Maria apprécie même les solutions numériques les plus simples, comme les applications mobiles qui facilitent la gestion de ses rendez-vous chez le médecin, le suivi de ses antécédents médicaux et la consultation des ordonnances – « quand on est trop stressé chez le médecin et qu’on ne se souvient plus de ce qu’il a dit ». Après la pose d’une prothèse de la hanche, elle se souvient d’avoir grandement bénéficié d’une application de coaching : « je recevais des messages tous les matins pour me dire : « faites ces 2 exercices aujourd’hui », et que cela prenait 5 minutes. Puis, l’après-midi, je faisais les 2 exercices, en 5 minutes. J’étais en bonne forme avant la chirurgie prothétique, et il n’a pas fallu longtemps pour que je me sente assez forte pour ne plus penser à la façon dont je me déplaçais avec ma nouvelle prothèse », explique-t-elle.

L’approche innovante adoptée en Suède a eu un impact profond sur la qualité de vie de Maria, de ses voisins et de nombreux habitants de villages reculés. Les progrès rapides de la technologie numérique offrent encore un immense potentiel à la télémédecine en permettant de dispenser sans interruption des services de soins de santé primaires, de soins d’urgence, de réadaptation, etc. à la fois rentables et de qualité. La stratégie à long terme appliquée dans la région de Botnie-occidentale consiste à rapprocher systématiquement les technologies des patients en poursuivant les activités de recherche-développement en matière de soins de santé primaires en milieu rural et en continuant à innover dans ce domaine.

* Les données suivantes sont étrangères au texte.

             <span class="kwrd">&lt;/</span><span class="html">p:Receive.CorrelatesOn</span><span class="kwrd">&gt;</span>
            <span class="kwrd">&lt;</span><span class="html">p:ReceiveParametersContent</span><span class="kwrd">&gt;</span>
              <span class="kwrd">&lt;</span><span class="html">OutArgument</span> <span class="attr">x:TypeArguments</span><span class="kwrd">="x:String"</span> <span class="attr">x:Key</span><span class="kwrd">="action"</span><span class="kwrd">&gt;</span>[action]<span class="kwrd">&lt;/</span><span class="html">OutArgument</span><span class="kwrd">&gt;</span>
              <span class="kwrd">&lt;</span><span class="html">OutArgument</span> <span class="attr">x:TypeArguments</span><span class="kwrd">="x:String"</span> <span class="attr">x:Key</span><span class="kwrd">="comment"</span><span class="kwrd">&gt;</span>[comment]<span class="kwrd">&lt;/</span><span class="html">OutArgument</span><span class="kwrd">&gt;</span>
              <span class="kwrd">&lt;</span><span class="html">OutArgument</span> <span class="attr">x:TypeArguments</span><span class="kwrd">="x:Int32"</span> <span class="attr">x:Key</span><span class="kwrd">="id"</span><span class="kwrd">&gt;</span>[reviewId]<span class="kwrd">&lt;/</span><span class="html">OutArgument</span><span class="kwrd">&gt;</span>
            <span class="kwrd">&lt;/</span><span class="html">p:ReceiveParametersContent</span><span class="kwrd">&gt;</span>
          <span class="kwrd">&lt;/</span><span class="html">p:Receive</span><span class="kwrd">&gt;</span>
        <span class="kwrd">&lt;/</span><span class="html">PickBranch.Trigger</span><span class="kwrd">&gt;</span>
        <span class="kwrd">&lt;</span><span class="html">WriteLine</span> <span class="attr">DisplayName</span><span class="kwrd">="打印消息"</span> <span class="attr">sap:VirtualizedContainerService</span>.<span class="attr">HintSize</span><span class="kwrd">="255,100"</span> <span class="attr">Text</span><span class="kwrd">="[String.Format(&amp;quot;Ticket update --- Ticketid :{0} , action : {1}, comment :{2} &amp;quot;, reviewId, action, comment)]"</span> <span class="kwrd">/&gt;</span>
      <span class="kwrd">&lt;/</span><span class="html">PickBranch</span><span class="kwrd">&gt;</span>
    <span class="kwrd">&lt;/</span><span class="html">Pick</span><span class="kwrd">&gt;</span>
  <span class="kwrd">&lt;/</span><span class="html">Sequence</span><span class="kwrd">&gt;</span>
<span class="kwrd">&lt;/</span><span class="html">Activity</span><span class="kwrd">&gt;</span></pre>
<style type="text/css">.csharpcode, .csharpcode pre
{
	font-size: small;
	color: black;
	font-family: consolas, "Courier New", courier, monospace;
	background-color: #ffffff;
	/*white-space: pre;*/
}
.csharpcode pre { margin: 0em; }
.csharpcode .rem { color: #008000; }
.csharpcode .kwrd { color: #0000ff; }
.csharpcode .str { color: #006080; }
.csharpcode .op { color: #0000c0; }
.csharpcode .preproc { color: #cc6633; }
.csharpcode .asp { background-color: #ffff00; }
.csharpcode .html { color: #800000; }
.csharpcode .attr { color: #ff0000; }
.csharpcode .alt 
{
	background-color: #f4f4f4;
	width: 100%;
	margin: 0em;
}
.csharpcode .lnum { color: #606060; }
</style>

En octobre 2022, le Centre européen pour les soins de santé primaires de l’OMS et les autorités sanitaires régionales et locales de Botnie-occidentale ont lancé la plateforme de démonstration des soins de santé primaires de l’OMS en Suède. Celle-ci constitue un modèle numérique et performant de prestation de soins de santé primaires pour les régions reculées et peu peuplées. La plateforme montre comment les soins de santé primaires peuvent être adaptés à différents contextes et besoins en élargissant le domaine de travail des généralistes et des infirmiers, et en adoptant des modes de prestation de soins innovateurs et à distance, comme le recours à la technologie des drones et à un large éventail d’applications de télémédecine.

Le Centre européen pour les soins de santé primaires de l’OMS continue de fournir soutien et coordination aux responsables des soins de santé d’autres pays afin qu’ils viennent constater sur place le fonctionnement des plateformes de démonstration des soins de santé primaires de l’OMS. La Géorgie, qui est confrontée à de nombreux défis similaires nécessitant des solutions numériques avancées, a d’ailleurs été le premier pays à envoyer une délégation en Suède pour observer la plateforme. La visite en Suède a offert au groupe d’étude géorgien d’excellentes opportunités de conception d’un nouveau modèle qui accorde la priorité à l’amélioration de la communication et de l’interaction entre les professionnels et les spécialistes des soins de santé primaires. Le Centre prévoit également d’organiser en 2023 une visite à l’intention des responsables politiques, des gestionnaires de soins de santé primaires et des professionnels de santé du Kazakhstan afin d’étudier la plateforme, une initiative qui met en avant les efforts continuellement consentis à l’amélioration des soins de santé primaires dans la Région européenne de l’OMS.